The Challenge of Color
Color photography made its appearance in magazine advertising in the 1890s through the process of chromolithography. Advances in the technology came in 1910, with the development of two- and three-color printing processes. In general, color printing was more complicated and expensive than black and white, and its results less reliable and “realistic.” Trade journals essentially considered black and white “preferable to lurid or unnatural color reproductions.”8
Black-and-white printing offered artists in the 1920s and ’30s the ability to achieve extraordinary nuances in gradations of tone, texture, and saturation. Related industries responded, and by the end of the 1920s photographers could choose from a broad range of paper brands offering a variety of textures, finishes, sheens, and base colors that enhanced the dramatic quality of the resulting prints.9 Photograph conservator Paul Messier contends that in terms of reproduction, “many of the ‘artistic’ attributes permitted by the new and exciting range of black-and-white papers got lost when the image was copied for the purposes of print publications. Adopting color offered another way to make a bold photographic statement in a print publication.”10
As photograph historian Sally Stein writes, however, “So long as the linkage between colors and commodities remained weak, the perception of color’s utility for advertising could develop only to a point.”11 When color began to be added to the products themselves, advances in color printing and reproduction followed.

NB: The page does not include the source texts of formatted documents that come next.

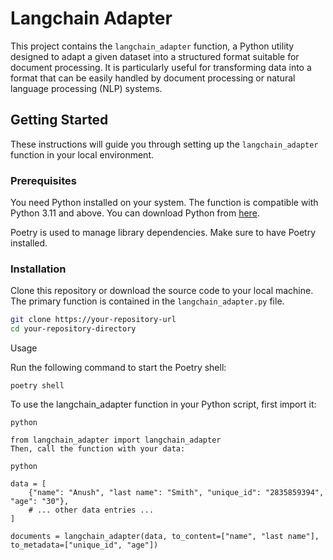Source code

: # Langchain Adapter

This project contains the `langchain_adapter` function, a Python utility designed to adapt a given dataset into a structured format suitable for document processing. 
It is particularly useful for transforming data into a format that can be easily handled by document processing or natural language processing (NLP) systems.

## Getting Started

These instructions will guide you through setting up the `langchain_adapter` function in your local environment.

### Prerequisites

You need Python installed on your system. The function is compatible with Python 3.11 and above. You can download Python from [here](https://www.python.org/downloads/).

Poetry is used to manage library dependencies. Make sure to have Poetry installed. 

### Installation

Clone this repository or download the source code to your local machine. The primary function is contained in the `langchain_adapter.py` file.

```bash
git clone https://your-repository-url
cd your-repository-directory
```
Usage

Run the following command to start the Poetry shell:

```poetry shell```

To use the langchain_adapter function in your Python script, first import it:
```
python

from langchain_adapter import langchain_adapter
Then, call the function with your data:
```
```
python

data = [
    {"name": "Anush", "last name": "Smith", "unique_id": "2835859394", "age": "30"},
    # ... other data entries ...
]

documents = langchain_adapter(data, to_content=["name", "last name"], to_metadata=["unique_id", "age"])
```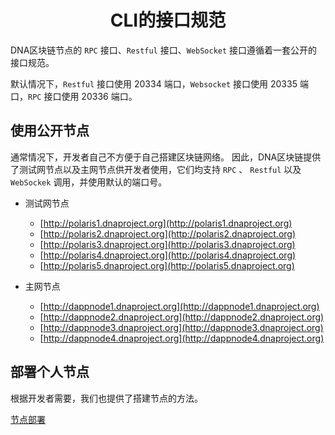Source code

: 
<h1 align="center">CLI的接口规范</h1>

DNA区块链节点的 ```RPC``` 接口、```Restful``` 接口、```WebSocket``` 接口遵循着一套公开的接口规范。

默认情况下，```Restful``` 接口使用 20334 端口，```Websocket``` 接口使用 20335 端口，`RPC` 接口使用 20336 端口。

## 使用公开节点

通常情况下，开发者自己不方便于自己搭建区块链网络。
因此，DNA区块链提供了测试网节点以及主网节点供开发者使用，它们均支持 `RPC` 、 `Restful` 以及 `WebSockek` 调用，并使用默认的端口号。

- 测试网节点
  - [http://polaris1.dnaproject.org](http://polaris1.dnaproject.org)
  - [http://polaris2.dnaproject.org](http://polaris2.dnaproject.org)
  - [http://polaris3.dnaproject.org](http://polaris3.dnaproject.org)
  - [http://polaris4.dnaproject.org](http://polaris4.dnaproject.org)
  - [http://polaris5.dnaproject.org](http://polaris5.dnaproject.org)

- 主网节点
  - [http://dappnode1.dnaproject.org](http://dappnode1.dnaproject.org)
  - [http://dappnode2.dnaproject.org](http://dappnode2.dnaproject.org)
  - [http://dappnode3.dnaproject.org](http://dappnode3.dnaproject.org)
  - [http://dappnode4.dnaproject.org](http://dappnode4.dnaproject.org)


## 部署个人节点

根据开发者需要，我们也提供了搭建节点的方法。

[节点部署](https://dev-docs.dnaproject.org/#/docs-cn/cli/09-deploy-node)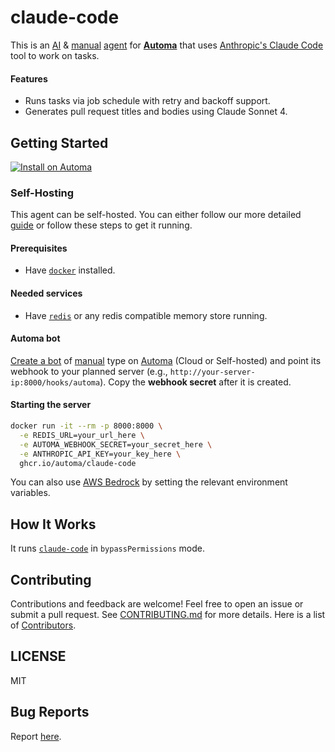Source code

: # claude-code

This is an [AI](https://docs.automa.app/bots/types#ai) & [manual](https://docs.automa.app/bots/types#manual) [agent](https://docs.automa.app/bots/types#agent) for [**Automa**](https://automa.app) that uses [Anthropic's Claude Code](https://www.anthropic.com/claude-code) tool to work on tasks.

#### Features

- Runs tasks via job schedule with retry and backoff support.
- Generates pull request titles and bodies using Claude Sonnet 4.

## Getting Started

[![Install on Automa](https://automa.app/install.svg)](https://console.automa.app/$/bots/new/anthropic/claude-code)

### Self-Hosting

This agent can be self-hosted. You can either follow our more detailed [guide](https://docs.automa.app/self-hosting/agents/claude-code) or follow these steps to get it running.

#### Prerequisites

- Have [`docker`](https://docker.com/) installed.

#### Needed services

- Have [`redis`](https://github.com/redis/redis) or any redis compatible memory store running.

#### Automa bot

[Create a bot](https://docs.automa.app/bot-development/create-bot) of [manual](https://docs.automa.app/bots/types#manual) type on [Automa](https://automa.app) (Cloud or Self-hosted) and point its webhook to your planned server (e.g., `http://your-server-ip:8000/hooks/automa`). Copy the **webhook secret** after it is created.

#### Starting the server

```sh
docker run -it --rm -p 8000:8000 \
  -e REDIS_URL=your_url_here \
  -e AUTOMA_WEBHOOK_SECRET=your_secret_here \
  -e ANTHROPIC_API_KEY=your_key_here \
  ghcr.io/automa/claude-code
```

You can also use [AWS Bedrock](https://docs.anthropic.com/en/docs/claude-code/amazon-bedrock) by setting the relevant environment variables.

## How It Works

It runs [`claude-code`](https://www.anthropic.com/claude-code) in `bypassPermissions` mode.

## Contributing

Contributions and feedback are welcome! Feel free to open an issue or submit a pull request. See [CONTRIBUTING.md](CONTRIBUTING.md) for more details. Here is a list of [Contributors](https://github.com/automa/claude-code/contributors).

## LICENSE

MIT

## Bug Reports

Report [here](https://github.com/automa/claude-code/issues).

Starting in the 1920s American consumers went from a commercial world of white towels and black Model Ts to a range of products with a fantastic palette of hues from which to choose. The New York Times enthused: “The feeling for line and color has extended to the most common of everyday tools. . . . The enormously useful fountain-pen until recently was content to be merely useful, in its sober case of black rubber. It now charms with all the colors of the rainbow. . . . Bath-tubs are both streamline and softly pink.”12 Early market surveys, conducted by research pioneers like Daniel Starch, a Harvard Business School professor and author of The Principles of Advertising (The University Cooperative Co., 1923), also indicated that color ads yielded more orders for products.
Margaret Bourke-White explained that color posed “a great element of chance, as many unexpected and peculiar things can happen” and cautioned photographers to oversee the color process with printers to ensure faithful reproductions.13 As more magazines began to print in color in the 1930s, advances were made in the capture and reproduction of color images—with the aim of controlling prints so they matched the original transparencies, and the objects they depicted, as closely as possible. Nickolas Muray, for example, who landed accounts with clients like Lucky Strike, was the master of trichrome carbro printing, considered one of the superior color processes of the time and one that became widely used. A number of photographers in the NAAI exhibition, including James Doolittle and Alfred Cheney Johnston, were well known for their work in color.
- Mabel J. Stegner, “The Art of Advertising Food,” Commercial Photographer 3 (June 1928): 405, in Patricia Johnston, Real Fantasies: Edward Steichen’s Advertising Photography. Berkeley: University of California Press, 1997, p. 243.
- “Messier, Paul. 20th Century Black and White Papers.” Notes on Photographs. George Eastman House website: http://notesonphotographs.eastmanhouse.org/index.php?title=Messier,_Paul._20th_Century_Black_and_White_Papers.
- Paul Messier, personal interview, March 2010.
- Sally Ann Stein, The Rhetoric of the Colorful and the Colorless: American Photography and Material Culture Between the Wars. Ann Arbor: University of Michigan, 1991, p. 6.
- See Stein, note 11, p. 119.
- “Margaret Bourke-White on Color Photography and Photo-Murals,” Commercial Photographer (April 1934): 193.